There are two sides to every metaphor. There are the things that a metaphor is apt for, but there are also the things that it's not. You have to choose your metaphors to get both sides right. Your description fits some kinds of monad very well. But the catch is that it also fits comonads, applicatives, Arrows and probably lots of other type classes too. So what's missing here is any kind of discussion of what aspect is specific to monads. (This complaint is true of many other metaphorical descriptions of monads - it reminds me of the Wason test.)

### The combination of both a

The combination of both a (potentially trivial) notion of sequencing and higher-order computations. Arrows with application also offer that, but they're equivalent to monads.

### seeing beyond the literal question

"... the catch is that it also fits comonads, applicatives, Arrows and probably lots of other type classes too. So what's missing here is any kind of discussion of what aspect is specific to monads."
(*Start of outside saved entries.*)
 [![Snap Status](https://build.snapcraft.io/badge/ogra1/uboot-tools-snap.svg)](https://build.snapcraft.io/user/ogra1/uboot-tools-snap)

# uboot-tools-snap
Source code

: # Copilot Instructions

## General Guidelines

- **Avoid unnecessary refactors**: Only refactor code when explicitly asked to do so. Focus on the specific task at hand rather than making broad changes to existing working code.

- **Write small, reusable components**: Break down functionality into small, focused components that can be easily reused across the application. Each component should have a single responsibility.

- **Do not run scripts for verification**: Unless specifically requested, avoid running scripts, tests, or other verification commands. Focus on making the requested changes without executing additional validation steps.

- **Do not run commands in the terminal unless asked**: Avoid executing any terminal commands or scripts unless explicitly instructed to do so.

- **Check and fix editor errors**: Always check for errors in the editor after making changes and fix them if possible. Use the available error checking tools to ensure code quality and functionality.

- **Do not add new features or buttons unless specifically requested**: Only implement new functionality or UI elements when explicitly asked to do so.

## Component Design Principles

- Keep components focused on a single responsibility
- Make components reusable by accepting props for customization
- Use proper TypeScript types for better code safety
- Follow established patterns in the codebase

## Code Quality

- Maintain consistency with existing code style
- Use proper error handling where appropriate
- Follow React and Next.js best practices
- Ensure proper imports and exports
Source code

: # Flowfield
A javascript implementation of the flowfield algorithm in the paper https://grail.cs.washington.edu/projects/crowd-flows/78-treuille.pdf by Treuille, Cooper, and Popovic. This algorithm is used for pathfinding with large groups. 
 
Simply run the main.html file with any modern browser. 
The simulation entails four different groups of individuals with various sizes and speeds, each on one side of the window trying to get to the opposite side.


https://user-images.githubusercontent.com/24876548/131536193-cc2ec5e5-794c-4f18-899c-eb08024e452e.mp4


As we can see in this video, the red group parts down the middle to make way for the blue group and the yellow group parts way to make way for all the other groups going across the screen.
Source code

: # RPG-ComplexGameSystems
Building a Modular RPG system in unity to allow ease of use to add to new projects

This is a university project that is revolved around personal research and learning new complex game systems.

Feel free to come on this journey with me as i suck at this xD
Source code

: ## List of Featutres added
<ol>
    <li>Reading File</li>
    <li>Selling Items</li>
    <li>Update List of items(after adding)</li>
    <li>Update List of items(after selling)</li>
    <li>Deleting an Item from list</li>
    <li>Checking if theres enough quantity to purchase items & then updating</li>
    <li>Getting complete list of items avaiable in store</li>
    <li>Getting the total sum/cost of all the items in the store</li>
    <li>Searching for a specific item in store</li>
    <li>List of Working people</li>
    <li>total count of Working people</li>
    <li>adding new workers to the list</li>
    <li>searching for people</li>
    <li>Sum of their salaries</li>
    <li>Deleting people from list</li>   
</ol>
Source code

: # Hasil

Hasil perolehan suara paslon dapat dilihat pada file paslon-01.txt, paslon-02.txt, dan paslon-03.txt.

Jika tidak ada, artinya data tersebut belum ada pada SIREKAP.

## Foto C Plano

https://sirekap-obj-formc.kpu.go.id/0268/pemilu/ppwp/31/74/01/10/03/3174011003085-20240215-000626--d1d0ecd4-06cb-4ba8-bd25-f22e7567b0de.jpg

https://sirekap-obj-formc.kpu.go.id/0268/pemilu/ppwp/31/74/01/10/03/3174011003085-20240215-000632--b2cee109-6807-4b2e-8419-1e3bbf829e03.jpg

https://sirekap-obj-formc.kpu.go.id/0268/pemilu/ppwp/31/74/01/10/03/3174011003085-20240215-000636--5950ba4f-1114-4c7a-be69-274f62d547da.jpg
For the literal question "What is a monad?", I guess you're right. But my guess is that many of the people who ask that question don't really mean it to be that specific. That is, if there are slight generalizations (Arrows?) or duals (comonads?) of a monad, which can be used for analogous purposes in related situations, they (ok, we) would like to know a bit more about them, too. Which makes the analogy pretty apt, IMHO.

### ...we) would like to know a bit more about them, too.

This table does an awesome job of summarising the hierarchy of generalised notions of function application of which monads form just one branch.

Definitely -- monads have very specific, very delibarately chosen semantics. The metaphor I'm using is really a response to people who are new to the concept, or even new to functional programming.

They're getting into pure functional programming, they want to set a variable, they find out that you need monads for this, then they find out that monads are very important, and they get stuck wondering what they are and why there are 'monad laws', and just have no idea what to do with them.

THAT is when the simplifying metaphor is most useful.

When I first started reading about monads, I pretty much understood the concept of state threading and the linearity of the 'world state' and so on; but I didn't know why this bind/return structure was needed. It took me a while to realize that bind/return form a tiny functional language of their one -- one whose implementation you have full control over. I wish that had been mentioned explicitly.

### STDERR & STDOUT

I've come to think of >>= and | as serving a similar function -- they propogate a portion of the dual output of one function to the singular input of the following one. In this interpretation, STDERR is the world and STDOUT is our space of values. You could also think of the filesystem, not STDERR, as the world -- but talking about STDERR has the advantage of introducing a scoped world, global to the computation but not to all such computations.

If shell pipelining is a special case of monadic techniques, then it would serve as a wonderfully familiar, down to earth example for the imperative programmer.